A little later in his reasons, Justice Cromwell describes the good faith doctrine as a “contemplated … development,” [40] not a pre-existing feature of the law. And then, when he speaks of the more specific duty of honesty in contractual dealings, he says (acknowledges? recognizes?) that the appellant’s claim
does not fit within any of the existing situations or relationships in which duties of good faith have been found to exist. … The key question before the Court, therefore, is whether we ought to create a new common law duty under the broad umbrella of the organizing principle of good faith performance of contracts. [72]
Yet having thus admitted, it seems, to judicial creativity, Justice Cromwell reverts, yet again, to speaking of “[r]ecognizing a duty of honesty in contract performance,” [80] as if it had been there all along.
One might be tempted to try to making sense of this confusion by saying that while broad legal principles exist independently of anybody’s will, whether courts’ or the legislature’s, so that courts can only recognize them, specific rules are subject to deliberate creation and modification, whether by legislatures or by courts.

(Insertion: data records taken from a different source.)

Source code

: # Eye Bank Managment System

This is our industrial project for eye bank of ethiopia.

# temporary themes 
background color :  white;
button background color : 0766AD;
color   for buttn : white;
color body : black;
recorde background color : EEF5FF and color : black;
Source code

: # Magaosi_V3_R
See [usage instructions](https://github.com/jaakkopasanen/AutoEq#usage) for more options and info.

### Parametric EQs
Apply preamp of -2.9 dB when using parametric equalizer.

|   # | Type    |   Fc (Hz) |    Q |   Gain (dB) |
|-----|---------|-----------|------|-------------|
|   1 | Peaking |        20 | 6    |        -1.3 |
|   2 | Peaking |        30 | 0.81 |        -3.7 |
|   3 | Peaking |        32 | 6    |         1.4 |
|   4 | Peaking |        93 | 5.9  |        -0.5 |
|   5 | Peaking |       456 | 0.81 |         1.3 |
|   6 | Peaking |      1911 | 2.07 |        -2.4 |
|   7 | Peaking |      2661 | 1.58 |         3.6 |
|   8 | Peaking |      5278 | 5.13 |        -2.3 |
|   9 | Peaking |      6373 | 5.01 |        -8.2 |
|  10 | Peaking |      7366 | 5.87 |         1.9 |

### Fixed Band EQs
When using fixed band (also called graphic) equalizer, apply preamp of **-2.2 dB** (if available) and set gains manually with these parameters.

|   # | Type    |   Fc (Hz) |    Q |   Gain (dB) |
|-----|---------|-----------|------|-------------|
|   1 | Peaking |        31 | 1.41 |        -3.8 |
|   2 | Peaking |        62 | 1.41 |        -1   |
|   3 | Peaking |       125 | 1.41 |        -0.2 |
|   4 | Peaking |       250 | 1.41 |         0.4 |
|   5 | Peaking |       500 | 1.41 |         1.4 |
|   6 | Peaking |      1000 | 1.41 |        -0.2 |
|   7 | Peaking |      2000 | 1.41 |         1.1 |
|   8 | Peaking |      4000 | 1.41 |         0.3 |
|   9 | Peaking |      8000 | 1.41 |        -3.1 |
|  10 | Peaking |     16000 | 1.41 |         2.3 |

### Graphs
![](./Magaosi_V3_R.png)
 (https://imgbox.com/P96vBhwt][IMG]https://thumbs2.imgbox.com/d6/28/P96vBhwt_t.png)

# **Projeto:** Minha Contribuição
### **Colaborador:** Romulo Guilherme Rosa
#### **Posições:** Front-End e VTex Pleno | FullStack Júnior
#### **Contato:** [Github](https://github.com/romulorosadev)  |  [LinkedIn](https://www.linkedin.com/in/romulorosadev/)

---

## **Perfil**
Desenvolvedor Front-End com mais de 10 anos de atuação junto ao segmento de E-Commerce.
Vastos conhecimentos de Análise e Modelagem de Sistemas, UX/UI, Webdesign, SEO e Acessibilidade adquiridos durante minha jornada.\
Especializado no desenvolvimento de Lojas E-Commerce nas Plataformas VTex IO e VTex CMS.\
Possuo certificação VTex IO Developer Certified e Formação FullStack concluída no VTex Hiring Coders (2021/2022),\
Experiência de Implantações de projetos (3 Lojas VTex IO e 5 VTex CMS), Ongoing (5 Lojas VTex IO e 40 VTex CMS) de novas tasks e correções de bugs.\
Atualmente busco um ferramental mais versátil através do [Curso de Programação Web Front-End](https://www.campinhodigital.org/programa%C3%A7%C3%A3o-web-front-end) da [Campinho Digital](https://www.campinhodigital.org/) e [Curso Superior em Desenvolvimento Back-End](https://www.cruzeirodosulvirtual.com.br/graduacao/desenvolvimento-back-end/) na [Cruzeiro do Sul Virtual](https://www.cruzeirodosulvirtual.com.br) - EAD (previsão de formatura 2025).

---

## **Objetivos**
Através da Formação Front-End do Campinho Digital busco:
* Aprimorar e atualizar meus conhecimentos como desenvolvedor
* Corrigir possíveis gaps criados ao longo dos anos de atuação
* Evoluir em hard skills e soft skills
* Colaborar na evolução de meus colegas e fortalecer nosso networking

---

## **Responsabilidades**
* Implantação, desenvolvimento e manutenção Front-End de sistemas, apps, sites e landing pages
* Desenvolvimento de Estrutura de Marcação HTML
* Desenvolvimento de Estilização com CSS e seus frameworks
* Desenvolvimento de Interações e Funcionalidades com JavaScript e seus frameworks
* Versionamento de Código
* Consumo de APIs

But that’s not what Justice Cromwell’s reasons suggest. He speaks of acknowledging a principle as a “change in the common law,” and of the recognition of a specific rule, as well as vice versa, so the distinction does not work. Justice Cromwell, it seems, is simply too confused about the courts’ relationship to the common law to use consistent language to describe it.
Is that a bad thing? Perhaps it is, if we have strong views about the legitimacy of judicial law-making, and need to know whether that’s what is really going on here. But I’m not sure that we actually need to have strong views on this subject. Although that’s a bit of a problem for me personally, since this subject happens to be the topic of my dissertation, in the real world, we can usually get on without figuring out, or indeed having much to say about, philosophical questions that have bedevilled our predecessors these past 700 years. Then again, I’m not sure that this getting on will always get us to the right result. In some difficult cases, a judge’s legal philosophical commitments can make a real difference. (Think of the disagreement between the majority and the dissent on the legal question in the Patriation Reference.) To be honest, I’m as confused as Justice Cromwell.